Week 1, Session 5 — UMAP and t-SNE

Course 4 — #courses

Author

R. Heller

Note

Workflow labs use the variant template: Goal → Approach → Execution → Check → Report.

Learning objectives

  • Compute UMAP and t-SNE embeddings and describe what each optimisation is doing.
  • Interpret global vs local structure in a UMAP/t-SNE plot and avoid over-reading cluster distances.
  • Tune n_neighbors / perplexity and see the visual effect.

Prerequisites

PCA from Session 3; basic notion of neighbour graphs.

Background

UMAP and t-SNE are nonlinear embedding methods widely used in single-cell and imaging biomedicine. Both build a neighbour graph in high dimensions and then try to match a lower-dimensional graph with similar neighbour structure. They are not clustering algorithms, and distances in the embedding are not Euclidean distances in the original space. The prominent visual clusters in a UMAP often exist in the data, but the distance between clusters is close to meaningless and the density inside a cluster is not comparable across clusters.

t-SNE emphasises local structure; UMAP, with default settings, is a little more faithful to global structure but can still distort. Both have knobs — perplexity for t-SNE, n_neighbors and min_dist for UMAP — that change the resulting picture substantially. A reviewer who sees only one embedding has no way to tell if the picture is a stable feature of the data or an artefact of the settings.

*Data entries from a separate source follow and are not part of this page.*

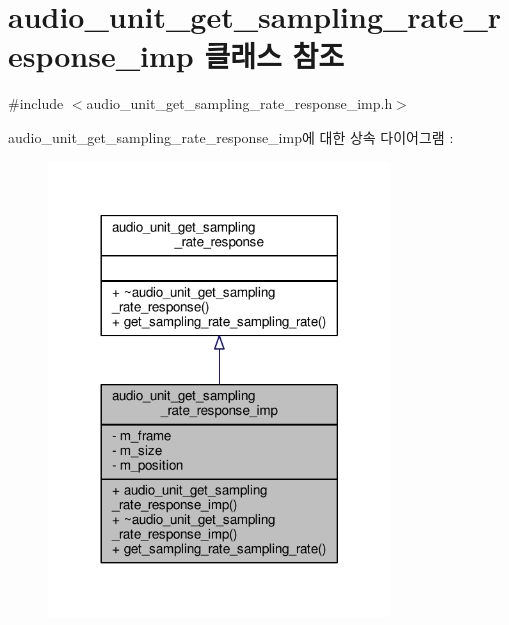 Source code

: \hypertarget{classavdecc__lib_1_1audio__unit__get__sampling__rate__response__imp}{}\section{audio\+\_\+unit\+\_\+get\+\_\+sampling\+\_\+rate\+\_\+response\+\_\+imp 클래스 참조}
\label{classavdecc__lib_1_1audio__unit__get__sampling__rate__response__imp}


{\ttfamily \#include $<$audio\+\_\+unit\+\_\+get\+\_\+sampling\+\_\+rate\+\_\+response\+\_\+imp.\+h$>$}



audio\+\_\+unit\+\_\+get\+\_\+sampling\+\_\+rate\+\_\+response\+\_\+imp에 대한 상속 다이어그램 \+: 
\nopagebreak
\begin{figure}[H]
\begin{center}
\leavevmode
\includegraphics[width=257pt]{classavdecc__lib_1_1audio__unit__get__sampling__rate__response__imp__inherit__graph}
\end{center}
\end{figure}


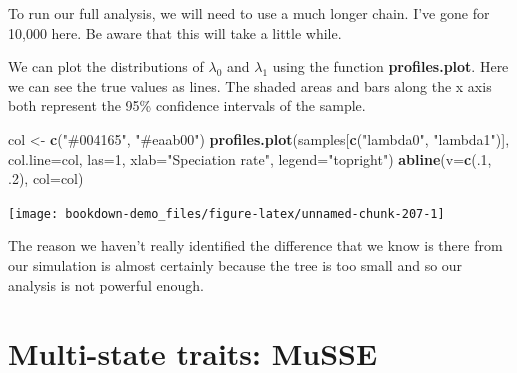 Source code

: \documentclass[
]{book}
\newenvironment{Shaded}{\begin{snugshade}}{\end{snugshade}}
\newcommand{\DataTypeTok}[1]{\textcolor[rgb]{0.13,0.29,0.53}{#1}}
\newcommand{\DecValTok}[1]{\textcolor[rgb]{0.00,0.00,0.81}{#1}}
\newcommand{\FloatTok}[1]{\textcolor[rgb]{0.00,0.00,0.81}{#1}}
\newcommand{\KeywordTok}[1]{\textcolor[rgb]{0.13,0.29,0.53}{\textbf{#1}}}
\newcommand{\NormalTok}[1]{#1}
\newcommand{\OperatorTok}[1]{\textcolor[rgb]{0.81,0.36,0.00}{\textbf{#1}}}
\newcommand{\StringTok}[1]{\textcolor[rgb]{0.31,0.60,0.02}{#1}}
\begin{document}
To run our full analysis, we will need to use a much longer chain. I've gone for 10,000 here. Be aware that this will take a little while.

\begin{Shaded}
\end{Shaded}

We can plot the distributions of \(\lambda_{0}\) and \(\lambda_{1}\) using the function \textbf{profiles.plot}. Here we can see the true values as lines. The shaded areas and bars along the x axis both represent the 95\% confidence intervals of the sample.

\begin{Shaded}
\begin{Highlighting}[]
\NormalTok{col \textless{}{-}}\StringTok{ }\KeywordTok{c}\NormalTok{(}\StringTok{"\#004165"}\NormalTok{, }\StringTok{"\#eaab00"}\NormalTok{)}
\KeywordTok{profiles.plot}\NormalTok{(samples[}\KeywordTok{c}\NormalTok{(}\StringTok{"lambda0"}\NormalTok{, }\StringTok{"lambda1"}\NormalTok{)], }\DataTypeTok{col.line=}\NormalTok{col, }\DataTypeTok{las=}\DecValTok{1}\NormalTok{,}
              \DataTypeTok{xlab=}\StringTok{"Speciation rate"}\NormalTok{, }\DataTypeTok{legend=}\StringTok{"topright"}\NormalTok{)}
\KeywordTok{abline}\NormalTok{(}\DataTypeTok{v=}\KeywordTok{c}\NormalTok{(.}\DecValTok{1}\NormalTok{, }\FloatTok{.2}\NormalTok{), }\DataTypeTok{col=}\NormalTok{col)}
\end{Highlighting}
\end{Shaded}

\begin{center}\texttt{[image: bookdown-demo\_files/figure-latex/unnamed-chunk-207-1]} \end{center}

The reason we haven't really identified the difference that we know is there from our simulation is almost certainly because the tree is too small and so our analysis is not powerful enough.

\hypertarget{multi-state-traits-musse}{%
\section{Multi-state traits: MuSSE}\label{multi-state-traits-musse}}
\end{document}
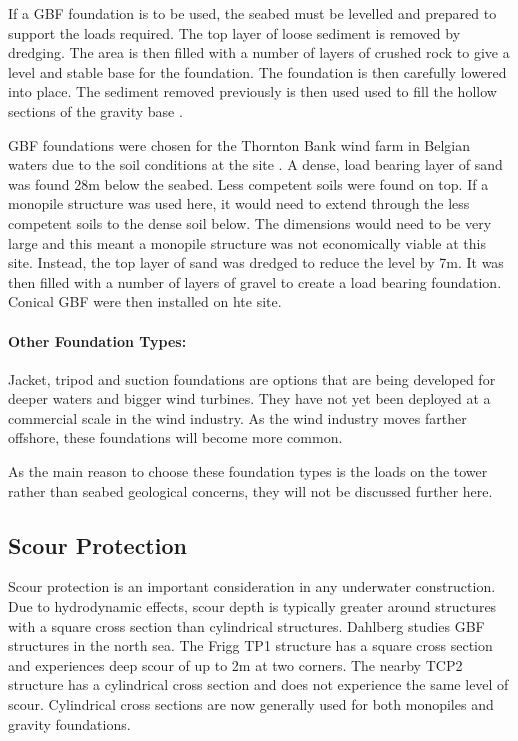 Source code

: \documentclass[12pt]{article} %
\begin{document}
If a GBF foundation is to be used, the seabed must be levelled and prepared to support the loads required. The top layer of loose sediment is removed by dredging. The area is then filled with a number of layers of crushed rock to give a level and stable base for the foundation. The foundation is then carefully lowered into place. The sediment removed previously is then used used to fill the hollow sections of the gravity base \cite{ruiz}. 

GBF foundations were chosen for the Thornton Bank wind farm in Belgian waters due to the soil conditions at the site \cite{thornton}. A dense, load bearing layer of sand was found 28m below the seabed. Less competent soils were found on top. If a monopile structure was used here, it would need to extend through the less competent soils to the dense soil below. The dimensions would need to be very large and this meant a monopile structure was not economically viable at this site. Instead, the top layer of sand was dredged to reduce the level by 7m. It was then filled with a number of layers of gravel to create a load bearing foundation. Conical GBF were then installed on hte site.

\paragraph{Other Foundation Types:} Jacket, tripod and suction foundations are options that are being developed for deeper waters and bigger wind turbines. They have not yet been deployed at a commercial scale in the wind industry. As the wind industry moves farther offshore, these foundations will become more common. 

As the main reason to choose these foundation types is the loads on the tower rather than seabed geological concerns, they will not be discussed further here.

\subsection{Scour Protection}
Scour protection is an important consideration in any underwater construction.
Due to hydrodynamic effects, scour depth is typically greater around structures with a square cross section than cylindrical structures. Dahlberg \cite{dahlberg} studies GBF structures in the north sea. The Frigg TP1 structure has a square cross section and experiences deep scour of up to 2m at two corners. The nearby TCP2 structure has a cylindrical cross section and does not experience the same level of scour.
Cylindrical cross sections are now generally used for both monopiles and gravity foundations.
\end{document}

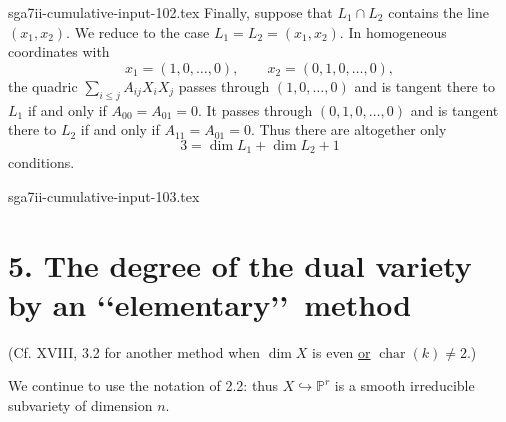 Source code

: \begin{filecontents*}{sga7ii-cumulative-input-102.tex}
Finally, suppose that $L_1\cap L_2$ contains the line $(x_1,x_2)$.
We reduce to the case $L_1=L_2=(x_1,x_2)$.  In homogeneous
coordinates with
\[
x_1=(1,0,\ldots,0),\qquad x_2=(0,1,0,\ldots,0),
\]
the quadric $\sum_{i\leq j}A_{ij}X_iX_j$ passes through
$(1,0,\ldots,0)$ and is tangent there to $L_1$ if and only if
$A_{00}=A_{01}=0$.  It passes through $(0,1,0,\ldots,0)$ and is
tangent there to $L_2$ if and only if $A_{11}=A_{01}=0$.  Thus there
are altogether only
\[
3=\dim L_1+\dim L_2+1
\]
conditions.
\end{filecontents*}
\begin{filecontents*}{sga7ii-cumulative-input-103.tex}
\section*{5. The degree of the dual variety by an
\lq\lq elementary\rq\rq\ method}

(Cf. XVIII, 3.2 for another method when $\dim X$ is even
\underline{or} $\operatorname{char}(k)\ne2$.)

We continue to use the notation of 2.2: thus
$X\hookrightarrow\mathbb P^r$ is a smooth irreducible subvariety of
dimension $n$.


\end{filecontents*}
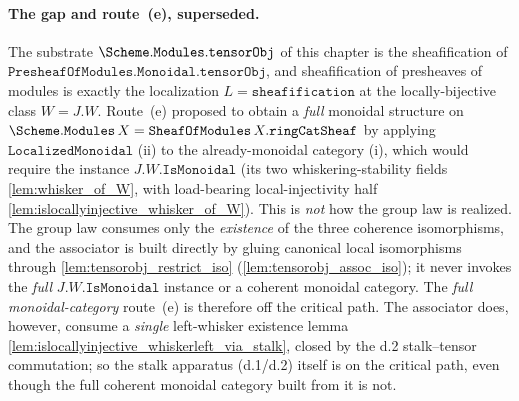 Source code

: \paragraph{The gap and route~(e), superseded.} The substrate
\(\Scheme.\mathtt{Modules}.\mathtt{tensorObj}\) of this chapter is the
sheafification of \(\mathtt{PresheafOfModules.Monoidal.tensorObj}\), and
sheafification of presheaves of modules is exactly the localization
\(L = \mathtt{sheafification}\) at the locally-bijective class \(W = J.W\). Route~(e)
proposed to obtain a \emph{full} monoidal structure on
\(\Scheme.\mathtt{Modules}\,X = \mathtt{SheafOfModules}\,X.\mathtt{ringCatSheaf}\)
by applying \(\mathtt{LocalizedMonoidal}\) (ii) to the already-monoidal category (i),
which would require the instance \(J.W.\mathtt{IsMonoidal}\) (its two
whiskering-stability fields \cref{lem:whisker_of_W}, with load-bearing
local-injectivity half \cref{lem:islocallyinjective_whisker_of_W}). This is
\emph{not} how the group law is realized. The group law consumes only the
\emph{existence} of the three coherence isomorphisms, and the associator is built
directly by gluing canonical local isomorphisms through
\cref{lem:tensorobj_restrict_iso} (\cref{lem:tensorobj_assoc_iso}); it never invokes
the \emph{full} \(J.W.\mathtt{IsMonoidal}\) instance or a coherent monoidal category.
The \emph{full monoidal-category} route~(e) is therefore off the critical path. The
associator does, however, consume a \emph{single} left-whisker existence lemma
\cref{lem:islocallyinjective_whiskerleft_via_stalk}, closed by the d.2 stalk--tensor
commutation; so the stalk apparatus (d.1/d.2) itself is on the critical path, even
though the full coherent monoidal category built from it is not.

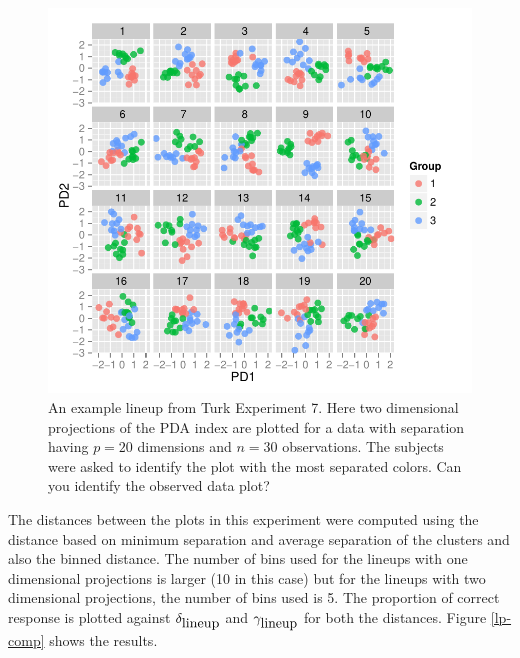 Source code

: \documentclass[12]{article}
\begin{document}
\begin{figure}[htbp]
\centering
\includegraphics[width=.95\textwidth]{largep-example.pdf}
\caption{An example lineup from Turk Experiment 7. Here two dimensional projections of the PDA index are plotted for a data with separation having $p = 20$ dimensions and $n = 30$ observations. The subjects were asked to identify the plot with the most separated colors. Can you identify the observed data plot?}
\label{largep}
\end{figure}

The distances between the plots in this experiment were computed using the distance based on minimum separation and average separation of the clusters and also the binned distance. The number of bins used for the lineups with one dimensional projections is larger (10 in this case) but for the lineups with two dimensional projections, the number of bins used is 5. The proportion of correct response is plotted against $\delta_{\hbox{lineup}}$ and $\gamma_{\hbox{lineup}}$ for both the distances. Figure \ref{lp-comp} shows the results.
\end{document}
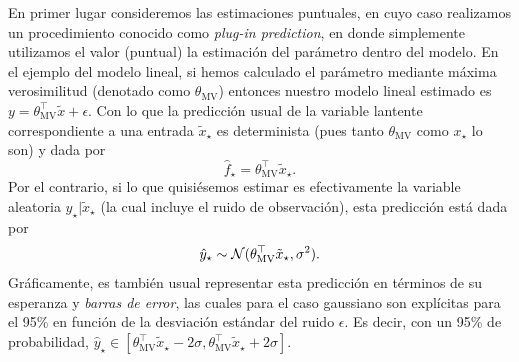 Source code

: En primer lugar consideremos las estimaciones puntuales, en cuyo caso realizamos un procedimiento conocido como \emph{plug-in prediction}, en donde simplemente utilizamos el valor (puntual) la estimación del parámetro dentro del modelo. En el ejemplo del modelo lineal, si hemos calculado el parámetro mediante máxima verosimilitud (denotado como $\theta_{\text{MV}}$) entonces nuestro modelo lineal estimado es $y = \theta_{\text{MV}}^\top \tilde{x} + \epsilon$. Con lo que la predicción usual de la variable lantente correspondiente a una entrada $\tilde{x}_\star$ es determinista (pues tanto $\theta_{\text{MV}}$ como $x_\star$ lo son) y dada por
\begin{equation}
	\hat f_\star = \theta_{\text{MV}}^\top \tilde{x}_\star.
\end{equation}
Por el contrario, si lo que quisiésemos estimar es efectivamente la variable aleatoria $y_\star|\tilde{x}_\star$ (la cual incluye el ruido de observación), esta predicción está dada por 
\begin{equation}
	\hat y_\star \sim {\mathcal N}(\theta_{\text{MV}}^\top \tilde{x}_\star,\sigma^2). 
\end{equation}
Gráficamente, es también usual representar esta predicción en términos de su esperanza y \emph{barras de error}, las cuales para el caso gaussiano son explícitas para el 95\% en función de la desviación estándar del ruido $\epsilon$. Es decir, con un 95\% de probabilidad, $\hat y_\star\in[\theta_{\text{MV}}^\top \tilde{x}_\star - 2\sigma,\theta_{\text{MV}}^\top \tilde{x}_\star + 2\sigma]$. \\

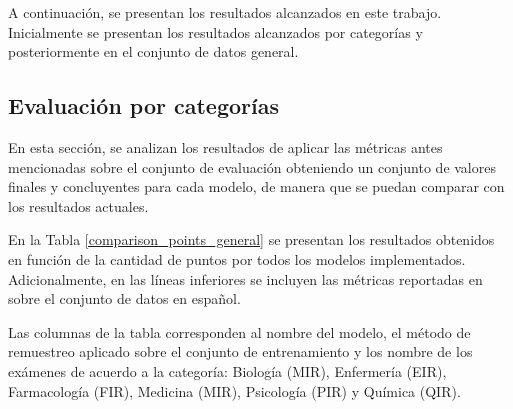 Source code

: A continuación, se presentan los resultados alcanzados en este trabajo. Inicialmente se presentan los resultados alcanzados por categorías y posteriormente en el conjunto de datos general.

\subsection{Evaluación por categorías}

En esta sección, se analizan los resultados de aplicar las métricas antes mencionadas sobre el conjunto de evaluación obteniendo un conjunto de valores finales y concluyentes para cada modelo, de manera que se puedan comparar con los resultados actuales. 

En la Tabla \ref{comparison_points_general} se presentan los resultados obtenidos en función de la cantidad de puntos por todos los modelos implementados. Adicionalmente, en las líneas inferiores se incluyen las métricas reportadas en \cite{2019-head-qa} sobre el conjunto de datos en español. 

Las columnas de la tabla corresponden al nombre del modelo, el método de remuestreo aplicado sobre el conjunto de entrenamiento y los nombre de los exámenes de acuerdo a la categoría: Biología (MIR), Enfermería (EIR), Farmacología (FIR), Medicina (MIR), Psicología (PIR) y Química (QIR). 

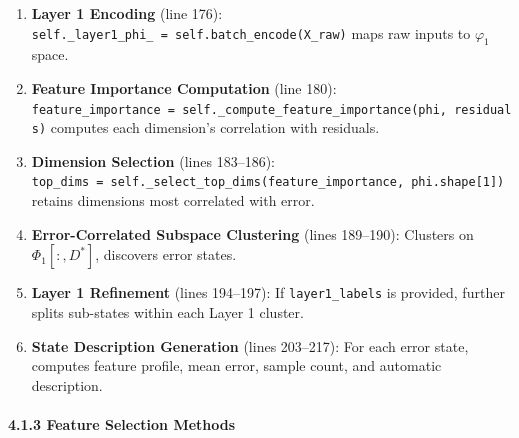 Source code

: \documentclass[
  12pt,
]{article}
\providecommand{\tightlist}{%
  \setlength{\itemsep}{0pt}\setlength{\parskip}{0pt}}
\begin{document}
\begin{enumerate}
\def\labelenumi{\arabic{enumi}.}
\tightlist
\item
  \textbf{Layer 1 Encoding} (line 176): \texttt{self.\_layer1\_phi\_\ =\ self.batch\_encode(X\_raw)} maps raw inputs to $\varphi_1$ space.
\item
  \textbf{Feature Importance Computation} (line 180): \texttt{feature\_importance\ =\ self.\_compute\_feature\_importance(phi,\ residuals)} computes each dimension's correlation with residuals.
\item
  \textbf{Dimension Selection} (lines 183--186): \texttt{top\_dims\ =\ self.\_select\_top\_dims(feature\_importance,\ phi.shape[1])} retains dimensions most correlated with error.
\item
  \textbf{Error-Correlated Subspace Clustering} (lines 189--190): Clusters on $\Phi_1[:, D^*]$, discovers error states.
\item
  \textbf{Layer 1 Refinement} (lines 194--197): If \texttt{layer1\_labels} is provided, further splits sub-states within each Layer 1 cluster.
\item
  \textbf{State Description Generation} (lines 203--217): For each error state, computes feature profile, mean error, sample count, and automatic description.
\end{enumerate}

\paragraph{4.1.3 Feature Selection Methods}\label{feature-selection-methods}
\end{document}
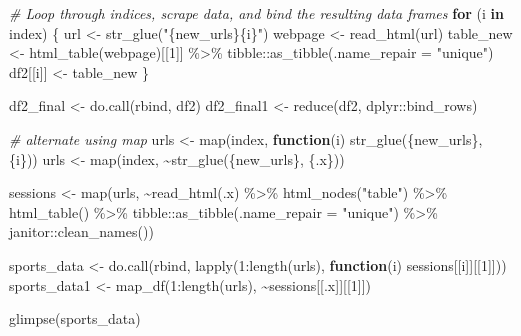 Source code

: \documentclass[
]{book}
\newenvironment{Shaded}{\begin{snugshade}}{\end{snugshade}}
\newcommand{\AttributeTok}[1]{\textcolor[rgb]{0.77,0.63,0.00}{#1}}
\newcommand{\CommentTok}[1]{\textcolor[rgb]{0.56,0.35,0.01}{\textit{#1}}}
\newcommand{\ControlFlowTok}[1]{\textcolor[rgb]{0.13,0.29,0.53}{\textbf{#1}}}
\newcommand{\DecValTok}[1]{\textcolor[rgb]{0.00,0.00,0.81}{#1}}
\newcommand{\FunctionTok}[1]{\textcolor[rgb]{0.00,0.00,0.00}{#1}}
\newcommand{\NormalTok}[1]{#1}
\newcommand{\OtherTok}[1]{\textcolor[rgb]{0.56,0.35,0.01}{#1}}
\newcommand{\SpecialCharTok}[1]{\textcolor[rgb]{0.00,0.00,0.00}{#1}}
\newcommand{\StringTok}[1]{\textcolor[rgb]{0.31,0.60,0.02}{#1}}
\begin{document}
\begin{Shaded}
\begin{Highlighting}[]
\CommentTok{\# Loop through indices, scrape data, and bind the resulting data frames}
\ControlFlowTok{for}\NormalTok{ (i }\ControlFlowTok{in}\NormalTok{ index) \{}
\NormalTok{  url }\OtherTok{\textless{}{-}} \FunctionTok{str\_glue}\NormalTok{(}\StringTok{"\{new\_urls\}\{i\}"}\NormalTok{)}
\NormalTok{  webpage }\OtherTok{\textless{}{-}} \FunctionTok{read\_html}\NormalTok{(url)}
\NormalTok{  table\_new }\OtherTok{\textless{}{-}} \FunctionTok{html\_table}\NormalTok{(webpage)[[}\DecValTok{1}\NormalTok{]] }\SpecialCharTok{\%\textgreater{}\%}
\NormalTok{    tibble}\SpecialCharTok{::}\FunctionTok{as\_tibble}\NormalTok{(}\AttributeTok{.name\_repair =} \StringTok{"unique"}\NormalTok{)}
\NormalTok{  df2[[i]] }\OtherTok{\textless{}{-}}\NormalTok{ table\_new}
\NormalTok{\}}

\NormalTok{df2\_final }\OtherTok{\textless{}{-}} \FunctionTok{do.call}\NormalTok{(rbind, df2)}
\NormalTok{df2\_final1 }\OtherTok{\textless{}{-}} \FunctionTok{reduce}\NormalTok{(df2, dplyr}\SpecialCharTok{::}\NormalTok{bind\_rows)}
\end{Highlighting}
\end{Shaded}

\begin{Shaded}
\begin{Highlighting}[]
\CommentTok{\# alternate using map}
\NormalTok{urls }\OtherTok{\textless{}{-}} \FunctionTok{map}\NormalTok{(index, }\ControlFlowTok{function}\NormalTok{(i) }\FunctionTok{str\_glue}\NormalTok{(\{new\_urls\}, \{i\}))}
\NormalTok{urls }\OtherTok{\textless{}{-}} \FunctionTok{map}\NormalTok{(index, }\SpecialCharTok{\textasciitilde{}}\FunctionTok{str\_glue}\NormalTok{(\{new\_urls\}, \{.x\}))}


\NormalTok{sessions }\OtherTok{\textless{}{-}} \FunctionTok{map}\NormalTok{(urls, }\SpecialCharTok{\textasciitilde{}}\FunctionTok{read\_html}\NormalTok{(.x) }\SpecialCharTok{\%\textgreater{}\%} 
                  \FunctionTok{html\_nodes}\NormalTok{(}\StringTok{"table"}\NormalTok{) }\SpecialCharTok{\%\textgreater{}\%} 
                  \FunctionTok{html\_table}\NormalTok{() }\SpecialCharTok{\%\textgreater{}\%} 
\NormalTok{                  tibble}\SpecialCharTok{::}\FunctionTok{as\_tibble}\NormalTok{(}\AttributeTok{.name\_repair =} \StringTok{"unique"}\NormalTok{) }\SpecialCharTok{\%\textgreater{}\%} 
\NormalTok{                  janitor}\SpecialCharTok{::}\FunctionTok{clean\_names}\NormalTok{())}

\NormalTok{sports\_data }\OtherTok{\textless{}{-}} \FunctionTok{do.call}\NormalTok{(rbind, }\FunctionTok{lapply}\NormalTok{(}\DecValTok{1}\SpecialCharTok{:}\FunctionTok{length}\NormalTok{(urls), }\ControlFlowTok{function}\NormalTok{(i) sessions[[i]][[}\DecValTok{1}\NormalTok{]]))}
\NormalTok{sports\_data1 }\OtherTok{\textless{}{-}} \FunctionTok{map\_df}\NormalTok{(}\DecValTok{1}\SpecialCharTok{:}\FunctionTok{length}\NormalTok{(urls), }\SpecialCharTok{\textasciitilde{}}\NormalTok{sessions[[.x]][[}\DecValTok{1}\NormalTok{]])}

\FunctionTok{glimpse}\NormalTok{(sports\_data)}
\end{Highlighting}
\end{Shaded}
\end{document}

Treat UMAP/t-SNE as a visualisation of neighbourhood structure, not as a geometric truth. Do not run statistical tests on the coordinates. Do not claim a trajectory unless you used a trajectory method.

Setup

library(tidyverse)
library(uwot)
library(Rtsne)
set.seed(42)
theme_set(theme_minimal(base_size = 12))

1. Goal

Embed a simulated high-dimensional dataset with three blobs into two dimensions using UMAP and t-SNE, and compare against PCA.

2. Approach

make_blob <- function(n, mu, sd = 1, d = 20) matrix(rnorm(n * d, 0, sd), n, d) +
  rep(mu, each = n)
X <- rbind(
  make_blob(100, c(0, 0, rep(0, 18))),
  make_blob(100, c(4, 0, rep(0, 18))),
  make_blob(100, c(0, 4, rep(0, 18)))
)
lbl <- rep(c("A", "B", "C"), each = 100)

3. Execution

emb_pca  <- prcomp(X)$x[, 1:2]
emb_umap <- umap(X, n_neighbors = 15, min_dist = 0.1)
emb_tsne <- Rtsne(X, perplexity = 30, check_duplicates = FALSE)$Y

df <- bind_rows(
  tibble(method = "PCA",  x = emb_pca[, 1],  y = emb_pca[, 2],  lbl = lbl),
  tibble(method = "UMAP", x = emb_umap[, 1], y = emb_umap[, 2], lbl = lbl),
  tibble(method = "tSNE", x = emb_tsne[, 1], y = emb_tsne[, 2], lbl = lbl)
)
ggplot(df, aes(x, y, colour = lbl)) +
  geom_point(alpha = 0.7, size = 0.8) +
  facet_wrap(~ method, scales = "free") +
  labs(x = NULL, y = NULL)

4. Check

Sensitivity to n_neighbors.

do_umap <- function(k) {
  e <- umap(X, n_neighbors = k, min_dist = 0.1)
  tibble(x = e[, 1], y = e[, 2], lbl = lbl, k = paste0("nn=", k))
}
bind_rows(do_umap(5), do_umap(15), do_umap(50)) |>
  ggplot(aes(x, y, colour = lbl)) + geom_point(alpha = 0.7, size = 0.8) +
  facet_wrap(~ k, scales = "free")

5. Report

Both UMAP and t-SNE recovered the three simulated blobs as distinct visual clusters; PCA separated them more weakly because the signal lay along two of 20 dimensions. UMAP embeddings with n_neighbors ∈ {5, 15, 50} all identified the same three groups but differed substantially in their relative layout.

The message is not which method is best, but that the embedding is best used as a visual companion, with another method — clustering, classification, or differential analysis — doing the statistical work.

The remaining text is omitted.